“The Interview” isn’t funny.

This isn’t me trying to be a killjoy nor is it me trying to be the Politically Correct Police, but this movie just isn’t funny. It’s offensive.

Directed by Seth Rogen and Evan Goldberg, the film was an attempt at political satire, meant to poke fun at one of the world’s most unstable dictators, Kim Jong Un. In the name of democracy and sticking it to repressive Communist regimes, Sony lost $30 million and hackers threatened to violently attack any theater that played the film.

Let’s look beyond that, however. The movie itself had only basic, mediocre humor that was at the expense of oppressed North Koreans.

“Ms. Polly Politically Correct, who cares? It was a funny movie and the North Koreans probably don’t even care about ‘The Interview.’ Movies making fun of American culture are made all the time; you don’t see anyone freaking out about that.”

You’re right. The North Koreans don’t care about “The Interview.” They don’t know about it.

Kim Jon Un may be incredibly unstable and trigger-happy dictator, but he is smarter than we give him credit for.
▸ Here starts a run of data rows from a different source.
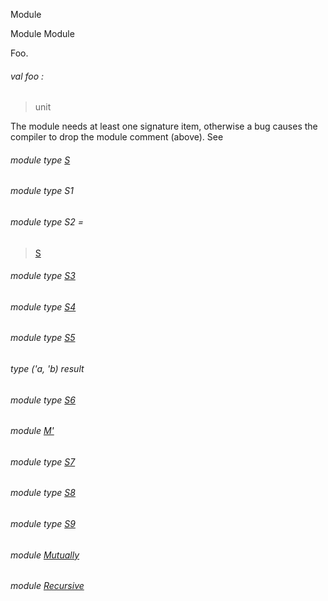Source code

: Module

Module Module

Foo.

<a id="val-foo"></a>

###### val foo :

> unit


The module needs at least one signature item, otherwise a bug causes the compiler to drop the module comment (above). See 

<a id="module-type-S"></a>

###### module type [S](Module.module-type-S.md)

<a id="module-type-S1"></a>

###### module type S1

<a id="module-type-S2"></a>

###### module type S2 =

> [S](Module.module-type-S.md)


<a id="module-type-S3"></a>

###### module type [S3](Module.module-type-S3.md)

<a id="module-type-S4"></a>

###### module type [S4](Module.module-type-S4.md)

<a id="module-type-S5"></a>

###### module type [S5](Module.module-type-S5.md)

<a id="type-result"></a>

###### type ('a, 'b) result

<a id="module-type-S6"></a>

###### module type [S6](Module.module-type-S6.md)

<a id="module-M'"></a>

###### module [M'](Module.M'.md)

<a id="module-type-S7"></a>

###### module type [S7](Module.module-type-S7.md)

<a id="module-type-S8"></a>

###### module type [S8](Module.module-type-S8.md)

<a id="module-type-S9"></a>

###### module type [S9](Module.module-type-S9.md)

<a id="module-Mutually"></a>

###### module [Mutually](Module.Mutually.md)

<a id="module-Recursive"></a>

###### module [Recursive](Module.Recursive.md)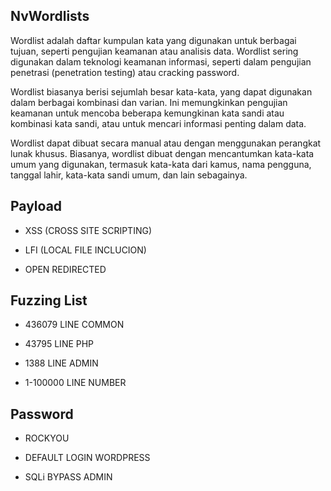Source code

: ## NvWordlists

Wordlist adalah daftar kumpulan kata yang digunakan untuk berbagai tujuan, seperti pengujian keamanan atau analisis data. Wordlist sering digunakan dalam teknologi keamanan informasi, seperti dalam pengujian penetrasi (penetration testing) atau cracking password.

Wordlist biasanya berisi sejumlah besar kata-kata, yang dapat digunakan dalam berbagai kombinasi dan varian. Ini memungkinkan pengujian keamanan untuk mencoba beberapa kemungkinan kata sandi atau kombinasi kata sandi, atau untuk mencari informasi penting dalam data.

Wordlist dapat dibuat secara manual atau dengan menggunakan perangkat lunak khusus. Biasanya, wordlist dibuat dengan mencantumkan kata-kata umum yang digunakan, termasuk kata-kata dari kamus, nama pengguna, tanggal lahir, kata-kata sandi umum, dan lain sebagainya.

## Payload

- XSS (CROSS SITE SCRIPTING)

- LFI (LOCAL FILE INCLUCION)

- OPEN REDIRECTED

## Fuzzing List

- 436079 LINE COMMON

- 43795 LINE PHP

- 1388 LINE ADMIN 

- 1-100000 LINE NUMBER

## Password 

- ROCKYOU

- DEFAULT LOGIN WORDPRESS

- SQLi BYPASS ADMIN
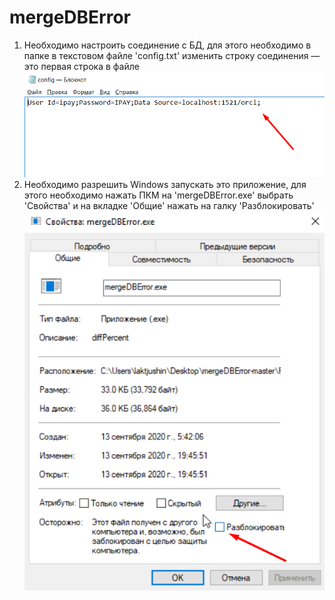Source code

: # mergeDBError
 
1) Необходимо настроить соединение с БД, для этого необходимо в папке в текстовом файле 'config.txt' изменить строку соединения — это первая строка в файле
![alt text](Screenshots/config_setings.png "config")
2) Необходимо разрешить Windows запускать это приложение, для этого необходимо нажать ПКМ на 'mergeDBError.exe' выбрать 'Свойства' и на вкладке 'Общие' нажать на галку 'Разблокировать'
![alt text](Screenshots/unblock.png "unblock")
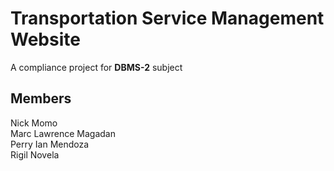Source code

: # Transportation Service Management Website
A compliance project for <b>DBMS-2</b> subject

## Members
Nick Momo<br>
Marc Lawrence Magadan<br>
Perry Ian Mendoza<br>
Rigil Novela<br>
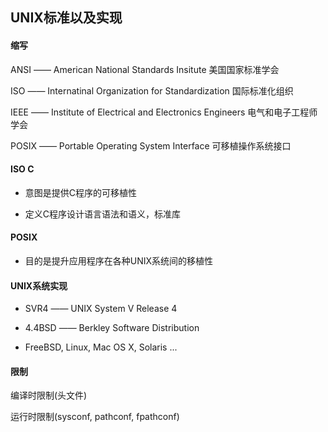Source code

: ## UNIX标准以及实现

#### 缩写

ANSI —— American National Standards Insitute 美国国家标准学会

ISO —— Internatinal Organization for Standardization 国际标准化组织

IEEE —— Institute of Electrical and Electronics Engineers 电气和电子工程师学会

POSIX —— Portable Operating System Interface 可移植操作系统接口

#### ISO C

* 意图是提供C程序的可移植性

* 定义C程序设计语言语法和语义，标准库

#### POSIX

* 目的是提升应用程序在各种UNIX系统间的移植性

#### UNIX系统实现

* SVR4 —— UNIX System V Release 4 

* 4.4BSD —— Berkley Software Distribution

* FreeBSD, Linux, Mac OS X, Solaris ...

#### 限制

编译时限制(头文件)

运行时限制(sysconf, pathconf, fpathconf)
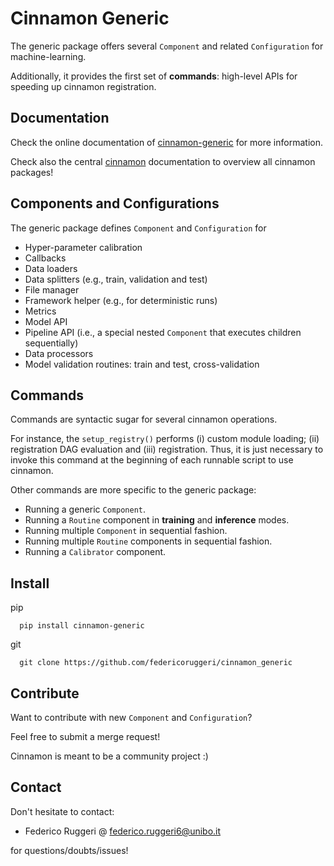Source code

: # Cinnamon Generic 

The generic package offers several ``Component`` and related ``Configuration`` for machine-learning.

Additionally, it provides the first set of **commands**: high-level APIs for speeding up cinnamon registration.

## Documentation

Check the online documentation of [cinnamon-generic](https://nlp-unibo.github.io/cinnamon_generic/) for more information.

Check also the central [cinnamon](https://nlp-unibo.github.io/cinnamon/) documentation to overview all cinnamon packages!


## Components and Configurations


The generic package defines ``Component`` and ``Configuration`` for

- Hyper-parameter calibration
- Callbacks
- Data loaders
- Data splitters (e.g., train, validation and test)
- File manager
- Framework helper (e.g., for deterministic runs)
- Metrics
- Model API
- Pipeline API (i.e., a special nested ``Component`` that executes children sequentially)
- Data processors
- Model validation routines: train and test, cross-validation

## Commands

Commands are syntactic sugar for several cinnamon operations.

For instance, the ``setup_registry()`` performs (i) custom module loading; (ii) registration DAG evaluation and (iii) registration.
Thus, it is just necessary to invoke this command at the beginning of each runnable script to use cinnamon.

Other commands are more specific to the generic package:

- Running a generic ``Component``.
- Running a ``Routine`` component in **training** and **inference** modes.
- Running multiple ``Component`` in sequential fashion.
- Running multiple ``Routine`` components in sequential fashion.
- Running a ``Calibrator`` component.

## Install

pip

      pip install cinnamon-generic

git

      git clone https://github.com/federicoruggeri/cinnamon_generic

## Contribute

Want to contribute with new ``Component`` and ``Configuration``?

Feel free to submit a merge request! 

Cinnamon is meant to be a community project :)

## Contact

Don't hesitate to contact:
- Federico Ruggeri @ [federico.ruggeri6@unibo.it](mailto:federico.ruggeri6@unibo.it)

for questions/doubts/issues!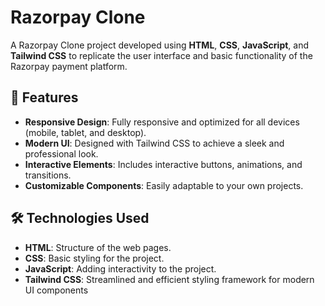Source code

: # Razorpay Clone

A Razorpay Clone project developed using **HTML**, **CSS**, **JavaScript**, and **Tailwind CSS** to replicate the user interface and basic functionality of the Razorpay payment platform.

## 🚀 Features

- **Responsive Design**: Fully responsive and optimized for all devices (mobile, tablet, and desktop).
- **Modern UI**: Designed with Tailwind CSS to achieve a sleek and professional look.
- **Interactive Elements**: Includes interactive buttons, animations, and transitions.
- **Customizable Components**: Easily adaptable to your own projects.

## 🛠️ Technologies Used

- **HTML**: Structure of the web pages.
- **CSS**: Basic styling for the project.
- **JavaScript**: Adding interactivity to the project.
- **Tailwind CSS**: Streamlined and efficient styling framework for modern UI components
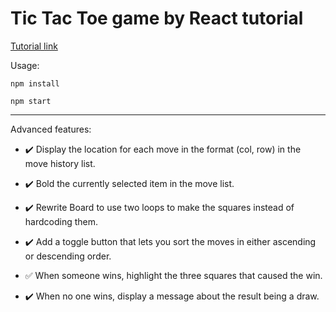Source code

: # Tic Tac Toe game by React tutorial

[Tutorial link](https://reactjs.org/tutorial/tutorial.html)

Usage:

`npm install`

`npm start`

---

Advanced features:

* :heavy_check_mark: Display the location for each move in the format (col, row) in the move history list.

* :heavy_check_mark: Bold the currently selected item in the move list.

* :heavy_check_mark: Rewrite Board to use two loops to make the squares instead of hardcoding them.

* :heavy_check_mark: Add a toggle button that lets you sort the moves in either ascending or descending order.

* :white_check_mark: When someone wins, highlight the three squares that caused the win.

* :heavy_check_mark: When no one wins, display a message about the result being a draw.


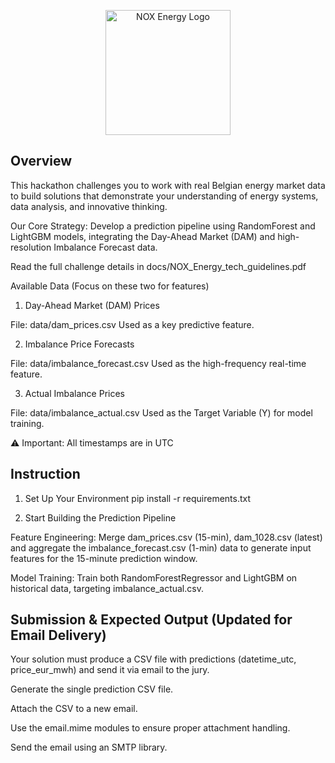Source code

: <p align="center">
  <img src="docs/NOX_logo.png" alt="NOX Energy Logo" height="200">
</p>


## Overview
This hackathon challenges you to work with real Belgian energy market data to build solutions that demonstrate your understanding of energy systems, data analysis, and innovative thinking.

Our Core Strategy: Develop a prediction pipeline using RandomForest and LightGBM models, integrating the Day-Ahead Market (DAM) and high-resolution Imbalance Forecast data.

Read the full challenge details in docs/NOX_Energy_tech_guidelines.pdf

Available Data (Focus on these two for features)

1. Day-Ahead Market (DAM) Prices

File: data/dam_prices.csv
Used as a key predictive feature.

2. Imbalance Price Forecasts

File: data/imbalance_forecast.csv
Used as the high-frequency real-time feature.

3. Actual Imbalance Prices

File: data/imbalance_actual.csv
Used as the Target Variable (Y) for model training.

⚠️ Important: All timestamps are in UTC


## Instruction 
1. Set Up Your Environment
pip install -r requirements.txt

2. Start Building the Prediction Pipeline

Feature Engineering: Merge dam_prices.csv (15-min), dam_1028.csv (latest) and aggregate the imbalance_forecast.csv (1-min) data to generate input features for the 15-minute prediction window.

Model Training: Train both RandomForestRegressor and LightGBM on historical data, targeting imbalance_actual.csv.


## Submission & Expected Output (Updated for Email Delivery)

Your solution must produce a CSV file with predictions (datetime_utc, price_eur_mwh) and send it via email to the jury.

Generate the single prediction CSV file.

Attach the CSV to a new email.

Use the email.mime modules to ensure proper attachment handling.

Send the email using an SMTP library.

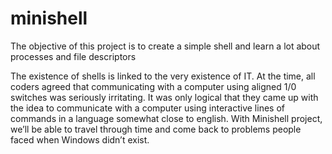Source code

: # minishell
The objective of this project is to create a simple shell and learn a lot about processes and file descriptors

The existence of shells is linked to the very existence of IT. At the time, all coders agreed that communicating with a computer using aligned 1/0 switches was seriously irritating. It was only logical that they came up with the idea to communicate with a computer using interactive lines of commands in a language somewhat close to english. With Minishell project, we’ll be able to travel through time and come back to problems people faced when Windows didn’t exist.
He had an entire population brainwashed into believing he knows everything they say and everything they think, therefore no one says or thinks anything bad about the government. Plus if anyone is even caught watching “The Interview” on their computer, they can just join the others being executed in massive stadiums, as public mass executions of those who are caught with any remnants of western culture are the norm.

So in five, 10, maybe 20 years from now when the North Koreans are free from dictatorship, and they use the Internet for the first time without fear and see that their plight and suffering was the butt of millions of jokes, think about how they would feel?

“The Interview” just isn’t very funny now, isn’t it?